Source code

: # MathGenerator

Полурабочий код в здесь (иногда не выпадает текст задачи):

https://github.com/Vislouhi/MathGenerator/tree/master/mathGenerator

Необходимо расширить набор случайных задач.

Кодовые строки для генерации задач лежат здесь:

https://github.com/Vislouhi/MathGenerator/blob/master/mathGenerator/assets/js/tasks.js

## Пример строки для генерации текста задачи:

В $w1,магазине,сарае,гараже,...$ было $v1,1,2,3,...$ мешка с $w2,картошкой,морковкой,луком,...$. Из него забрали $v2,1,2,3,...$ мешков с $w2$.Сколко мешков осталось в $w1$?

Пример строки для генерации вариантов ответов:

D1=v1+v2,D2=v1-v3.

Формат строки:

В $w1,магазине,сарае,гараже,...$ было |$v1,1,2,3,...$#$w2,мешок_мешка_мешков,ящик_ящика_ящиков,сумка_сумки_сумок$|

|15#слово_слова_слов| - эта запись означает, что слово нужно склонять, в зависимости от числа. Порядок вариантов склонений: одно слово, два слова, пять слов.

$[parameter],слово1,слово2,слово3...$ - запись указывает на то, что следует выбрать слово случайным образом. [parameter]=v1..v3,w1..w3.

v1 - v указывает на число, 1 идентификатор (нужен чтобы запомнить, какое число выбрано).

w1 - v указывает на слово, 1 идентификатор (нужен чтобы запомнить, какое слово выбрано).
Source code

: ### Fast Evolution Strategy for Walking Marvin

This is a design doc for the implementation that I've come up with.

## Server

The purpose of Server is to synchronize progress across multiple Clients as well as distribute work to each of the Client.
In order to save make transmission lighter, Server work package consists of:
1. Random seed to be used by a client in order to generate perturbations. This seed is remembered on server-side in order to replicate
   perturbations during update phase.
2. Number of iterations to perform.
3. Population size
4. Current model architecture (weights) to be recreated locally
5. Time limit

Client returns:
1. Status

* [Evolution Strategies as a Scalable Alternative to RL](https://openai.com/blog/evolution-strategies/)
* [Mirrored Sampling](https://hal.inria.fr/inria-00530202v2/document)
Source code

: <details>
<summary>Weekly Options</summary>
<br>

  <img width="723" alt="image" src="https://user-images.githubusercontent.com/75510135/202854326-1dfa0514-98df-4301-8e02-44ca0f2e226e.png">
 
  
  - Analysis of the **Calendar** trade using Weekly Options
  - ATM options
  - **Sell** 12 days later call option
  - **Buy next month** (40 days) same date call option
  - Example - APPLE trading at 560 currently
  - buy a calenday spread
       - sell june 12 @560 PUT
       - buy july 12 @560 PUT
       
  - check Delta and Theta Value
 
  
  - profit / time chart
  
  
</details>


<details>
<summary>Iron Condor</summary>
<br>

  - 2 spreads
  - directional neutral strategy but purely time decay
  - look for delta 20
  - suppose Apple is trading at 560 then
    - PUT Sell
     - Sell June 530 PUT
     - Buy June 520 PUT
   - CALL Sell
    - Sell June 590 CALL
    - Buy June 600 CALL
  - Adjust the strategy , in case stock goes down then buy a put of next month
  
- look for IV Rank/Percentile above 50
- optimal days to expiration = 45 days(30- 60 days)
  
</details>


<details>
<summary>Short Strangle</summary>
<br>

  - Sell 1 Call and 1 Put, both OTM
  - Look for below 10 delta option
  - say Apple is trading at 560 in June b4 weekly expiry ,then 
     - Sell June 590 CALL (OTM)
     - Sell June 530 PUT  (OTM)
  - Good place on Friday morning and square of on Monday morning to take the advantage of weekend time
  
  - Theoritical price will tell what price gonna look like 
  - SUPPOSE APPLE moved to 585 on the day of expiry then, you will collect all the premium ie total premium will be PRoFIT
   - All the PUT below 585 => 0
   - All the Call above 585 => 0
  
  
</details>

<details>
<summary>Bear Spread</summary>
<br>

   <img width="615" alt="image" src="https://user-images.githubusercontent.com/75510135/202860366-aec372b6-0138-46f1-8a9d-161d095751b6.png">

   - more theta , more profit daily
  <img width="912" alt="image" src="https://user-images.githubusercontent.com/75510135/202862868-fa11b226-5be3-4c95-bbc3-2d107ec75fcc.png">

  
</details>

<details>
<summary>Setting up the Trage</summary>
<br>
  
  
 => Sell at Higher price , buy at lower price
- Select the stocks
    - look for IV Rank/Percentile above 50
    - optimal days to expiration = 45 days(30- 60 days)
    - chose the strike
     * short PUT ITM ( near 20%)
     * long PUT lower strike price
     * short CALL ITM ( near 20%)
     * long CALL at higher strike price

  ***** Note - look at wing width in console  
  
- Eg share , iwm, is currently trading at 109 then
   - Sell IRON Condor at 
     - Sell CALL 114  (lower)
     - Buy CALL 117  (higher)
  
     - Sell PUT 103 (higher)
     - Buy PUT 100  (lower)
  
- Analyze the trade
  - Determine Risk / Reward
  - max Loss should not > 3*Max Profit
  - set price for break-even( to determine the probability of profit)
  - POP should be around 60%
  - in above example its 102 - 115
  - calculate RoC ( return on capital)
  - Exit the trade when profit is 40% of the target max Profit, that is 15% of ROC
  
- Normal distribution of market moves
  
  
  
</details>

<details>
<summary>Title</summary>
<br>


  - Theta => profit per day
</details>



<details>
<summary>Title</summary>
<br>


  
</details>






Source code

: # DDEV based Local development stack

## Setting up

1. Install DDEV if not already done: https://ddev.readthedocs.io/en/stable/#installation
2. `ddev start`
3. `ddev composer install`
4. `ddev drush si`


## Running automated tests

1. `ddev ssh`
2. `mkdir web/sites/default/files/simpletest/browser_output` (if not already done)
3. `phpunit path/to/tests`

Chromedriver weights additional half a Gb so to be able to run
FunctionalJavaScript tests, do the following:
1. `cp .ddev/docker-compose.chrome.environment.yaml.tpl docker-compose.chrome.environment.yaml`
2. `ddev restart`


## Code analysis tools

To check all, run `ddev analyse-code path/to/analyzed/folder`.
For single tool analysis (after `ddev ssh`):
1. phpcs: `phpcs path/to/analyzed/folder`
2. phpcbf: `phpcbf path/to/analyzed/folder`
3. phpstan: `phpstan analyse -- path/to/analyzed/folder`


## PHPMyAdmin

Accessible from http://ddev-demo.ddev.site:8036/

————————

• ABOUT THIS TASK
Reproduce exactly the lines of the records above from the one with "- Sell 1 Call and 1 Put, both OTM" to the one with "- Theoritical price", both included, and leave out everything else.

• EXERCISE RESULT
  - Sell 1 Call and 1 Put, both OTM
  - Look for below 10 delta option
  - say Apple is trading at 560 in June b4 weekly expiry ,then 
     - Sell June 590 CALL (OTM)
     - Sell June 530 PUT  (OTM)
  - Good place on Friday morning and square of on Monday morning to take the advantage of weekend time
  
  - Theoritical price will tell what price gonna look like 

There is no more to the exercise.